Agent skills are becoming a software-supply-chain layer for AI coding agents and hosted assistant workflows. Trail of Bits' June 2026 research shows that public skill marketplaces and skill-scanning services can miss overtly malicious skills that steal credentials, exfiltrate data, or steer agents into attacker-controlled execution paths.

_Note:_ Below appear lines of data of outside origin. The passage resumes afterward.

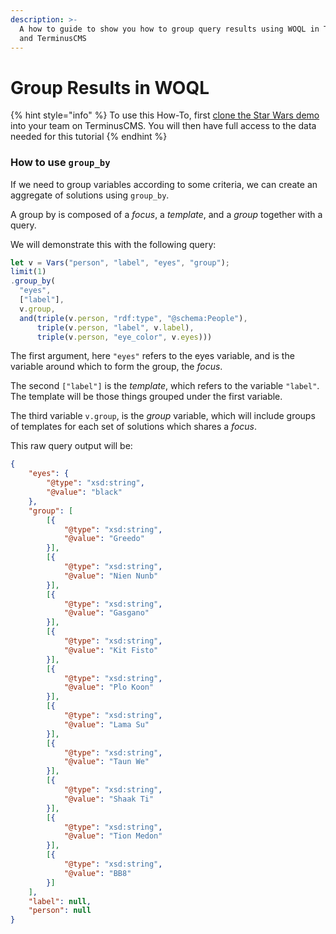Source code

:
 ```yaml
---
description: >-
  A how to guide to show you how to group query results using WOQL in TerminusDB
  and TerminusCMS
---
```


# Group Results in WOQL

{% hint style="info" %}
To use this How-To, first [clone the Star Wars demo](../cloning-a-demo-project.md) into your team on TerminusCMS. You will then have full access to the data needed for this tutorial
{% endhint %}

### How to use `group_by`

If we need to group variables according to some criteria, we can create an aggregate of solutions using `group_by`.

A group by is composed of a _focus_, a _template_, and a _group_ together with a query.

We will demonstrate this with the following query:

```javascript
let v = Vars("person", "label", "eyes", "group");
limit(1)
.group_by(
  "eyes",
  ["label"],
  v.group,
  and(triple(v.person, "rdf:type", "@schema:People"),
      triple(v.person, "label", v.label),
      triple(v.person, "eye_color", v.eyes)))
```

The first argument, here `"eyes"` refers to the eyes variable, and is the variable around which to form the group, the _focus_.

The second `["label"]` is the _template_, which refers to the variable `"label"`. The template will be those things grouped under the first variable.

The third variable `v.group`, is the _group_ variable, which will include groups of templates for each set of solutions which shares a _focus_.

This raw query output will be:

```json
{
	"eyes": {
		"@type": "xsd:string",
		"@value": "black"
	},
	"group": [
		[{
			"@type": "xsd:string",
			"@value": "Greedo"
		}],
		[{
			"@type": "xsd:string",
			"@value": "Nien Nunb"
		}],
		[{
			"@type": "xsd:string",
			"@value": "Gasgano"
		}],
		[{
			"@type": "xsd:string",
			"@value": "Kit Fisto"
		}],
		[{
			"@type": "xsd:string",
			"@value": "Plo Koon"
		}],
		[{
			"@type": "xsd:string",
			"@value": "Lama Su"
		}],
		[{
			"@type": "xsd:string",
			"@value": "Taun We"
		}],
		[{
			"@type": "xsd:string",
			"@value": "Shaak Ti"
		}],
		[{
			"@type": "xsd:string",
			"@value": "Tion Medon"
		}],
		[{
			"@type": "xsd:string",
			"@value": "BB8"
		}]
	],
	"label": null,
	"person": null
}
```
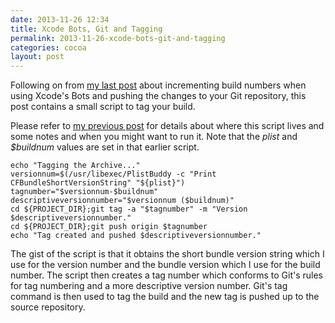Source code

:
 ```yaml
---
date: 2013-11-26 12:34
title: Xcode Bots, Git and Tagging
permalink: 2013-11-26-xcode-bots-git-and-tagging
categories: cocoa
layout: post
---
```


Following on from [my last post](http://swwritings.com/post/2013-11-25-xcode-bots-build-numbers-and-git) about incrementing build numbers when using Xcode's Bots and pushing the changes to your Git repository, this post contains a small script to tag your build.

Please refer to [my previous post](http://swwritings.com/post/2013-11-25-xcode-bots-build-numbers-and-git) for details about where this script lives and some notes and when you might want to run it. Note that the *plist* and *$buildnum* values are set in that earlier script.

    echo "Tagging the Archive..."
    versionnum=$(/usr/libexec/PlistBuddy -c "Print CFBundleShortVersionString" "${plist}")
    tagnumber="$versionnum-$buildnum"
    descriptiveversionnumber="$versionnum ($buildnum)"
    cd ${PROJECT_DIR};git tag -a "$tagnumber" -m "Version $descriptiveversionnumber."
    cd ${PROJECT_DIR};git push origin $tagnumber
    echo "Tag created and pushed $descriptiveversionnumber."

The gist of the script is that it obtains the short bundle version string which I use for the version number and the bundle version which I use for the build number. The script then creates a tag number which conforms to Git's rules for tag numbering and a more descriptive version number. Git's tag command is then used to tag the build and the new tag is pushed up to the source repository.
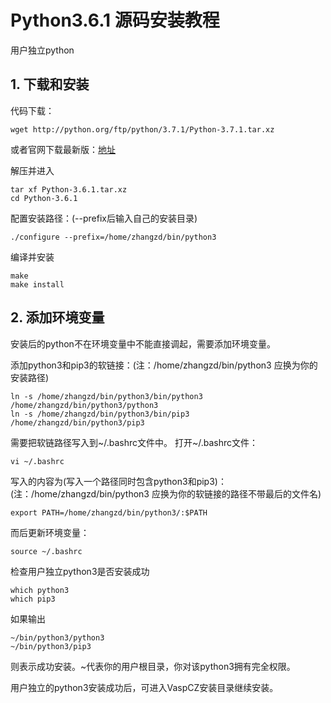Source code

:# Python3.6.1 源码安装教程
用户独立python

## 1. 下载和安装
代码下载：
```angular2html
wget http://python.org/ftp/python/3.7.1/Python-3.7.1.tar.xz
```
或者官网下载最新版：[地址](https://www.python.org/downloads/source/)

解压并进入
```angular2html
tar xf Python-3.6.1.tar.xz
cd Python-3.6.1
```
配置安装路径：(--prefix后输入自己的安装目录)
```angular2html
./configure --prefix=/home/zhangzd/bin/python3
```
编译并安装
```angular2html
make
make install
```

## 2. 添加环境变量
安装后的python不在环境变量中不能直接调起，需要添加环境变量。

添加python3和pip3的软链接：(注：/home/zhangzd/bin/python3 应换为你的安装路径)
```angular2html
ln -s /home/zhangzd/bin/python3/bin/python3 /home/zhangzd/bin/python3/python3
ln -s /home/zhangzd/bin/python3/bin/pip3 /home/zhangzd/bin/python3/pip3
```
需要把软链路径写入到~/.bashrc文件中。
打开~/.bashrc文件：
```angular2html
vi ~/.bashrc
```
写入的内容为(写入一个路径同时包含python3和pip3)：(注：/home/zhangzd/bin/python3 应换为你的软链接的路径不带最后的文件名)
```angular2html
export PATH=/home/zhangzd/bin/python3/:$PATH
```
而后更新环境变量：
```angular2html
source ~/.bashrc
```
检查用户独立python3是否安装成功
```angular2html
which python3
which pip3
```
如果输出
```angular2html
~/bin/python3/python3
~/bin/python3/pip3
```
则表示成功安装。~代表你的用户根目录，你对该python3拥有完全权限。

用户独立的python3安装成功后，可进入VaspCZ安装目录继续安装。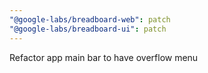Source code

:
```yaml
---
"@google-labs/breadboard-web": patch
"@google-labs/breadboard-ui": patch
---
```


Refactor app main bar to have overflow menu
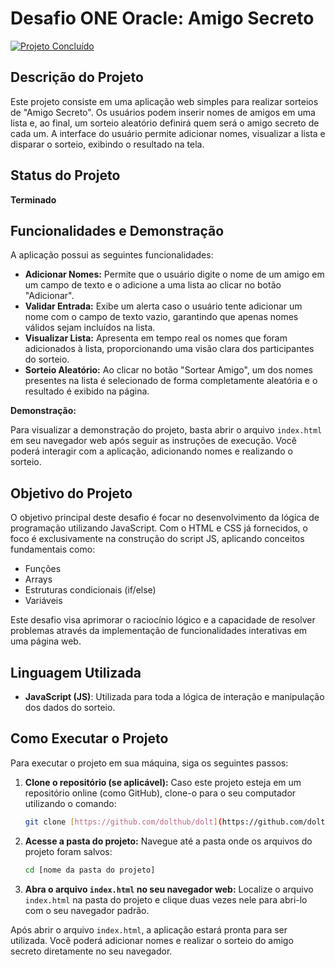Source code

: # Desafio ONE Oracle: Amigo Secreto

[![Projeto Concluído](https://img.shields.io/badge/Status-Conclu%C3%ADdo-brightgreen.svg?style=flat-square)](https://img.shields.io/badge/Status-Conclu%C3%ADdo-brightgreen.svg?style=flat-square)

## Descrição do Projeto

Este projeto consiste em uma aplicação web simples para realizar sorteios de "Amigo Secreto". Os usuários podem inserir nomes de amigos em uma lista e, ao final, um sorteio aleatório definirá quem será o amigo secreto de cada um. A interface do usuário permite adicionar nomes, visualizar a lista e disparar o sorteio, exibindo o resultado na tela.

## Status do Projeto

**Terminado**

## Funcionalidades e Demonstração

A aplicação possui as seguintes funcionalidades:

* **Adicionar Nomes:** Permite que o usuário digite o nome de um amigo em um campo de texto e o adicione a uma lista ao clicar no botão "Adicionar".
* **Validar Entrada:** Exibe um alerta caso o usuário tente adicionar um nome com o campo de texto vazio, garantindo que apenas nomes válidos sejam incluídos na lista.
* **Visualizar Lista:** Apresenta em tempo real os nomes que foram adicionados à lista, proporcionando uma visão clara dos participantes do sorteio.
* **Sorteio Aleatório:** Ao clicar no botão "Sortear Amigo", um dos nomes presentes na lista é selecionado de forma completamente aleatória e o resultado é exibido na página.

**Demonstração:**

Para visualizar a demonstração do projeto, basta abrir o arquivo `index.html` em seu navegador web após seguir as instruções de execução. Você poderá interagir com a aplicação, adicionando nomes e realizando o sorteio.

## Objetivo do Projeto

O objetivo principal deste desafio é focar no desenvolvimento da lógica de programação utilizando JavaScript. Com o HTML e CSS já fornecidos, o foco é exclusivamente na construção do script JS, aplicando conceitos fundamentais como:

* Funções
* Arrays
* Estruturas condicionais (if/else)
* Variáveis

Este desafio visa aprimorar o raciocínio lógico e a capacidade de resolver problemas através da implementação de funcionalidades interativas em uma página web.

## Linguagem Utilizada

* **JavaScript (JS)**: Utilizada para toda a lógica de interação e manipulação dos dados do sorteio.

## Como Executar o Projeto

Para executar o projeto em sua máquina, siga os seguintes passos:

1.  **Clone o repositório (se aplicável):** Caso este projeto esteja em um repositório online (como GitHub), clone-o para o seu computador utilizando o comando:
    ```bash
    git clone [https://github.com/dolthub/dolt](https://github.com/dolthub/dolt)
    ```
2.  **Acesse a pasta do projeto:** Navegue até a pasta onde os arquivos do projeto foram salvos:
    ```bash
    cd [nome da pasta do projeto]
    ```
3.  **Abra o arquivo `index.html` no seu navegador web:** Localize o arquivo `index.html` na pasta do projeto e clique duas vezes nele para abri-lo com o seu navegador padrão.

Após abrir o arquivo `index.html`, a aplicação estará pronta para ser utilizada. Você poderá adicionar nomes e realizar o sorteio do amigo secreto diretamente no seu navegador.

This is a pattern page, not a named-actor profile. Treat public skills, plugins, and agent instructions as untrusted dependencies with both code-execution and prompt-injection risk.

Tags

Why this matters

  • Skills mix natural-language instructions, code, assets, and dependency metadata. That creates a broader review problem than a normal package tarball or script.
  • Public marketplaces can make malicious skills feel curated because a scanner returned a "safe" result.
  • A skill can compromise the user or agent runtime without looking like conventional malware: instructions can ask the agent to execute a bundled script, read hidden/opaque files, configure a package manager to use attacker infrastructure, or reveal secrets through normal agent tools.
  • LLM-based scanners have structural limits: context truncation, cost pressure, prompt-injection susceptibility, weak treatment of binary/opaque assets, and difficulty distinguishing malicious instructions from environment-specific legitimate automation.

Public research anchor

Trail of Bits reported bypassing multiple public or open-source skill-scanning paths, including ClawHub's malicious-skill detector, Cisco's skill-scanner, and scanner integrations used by skills.sh.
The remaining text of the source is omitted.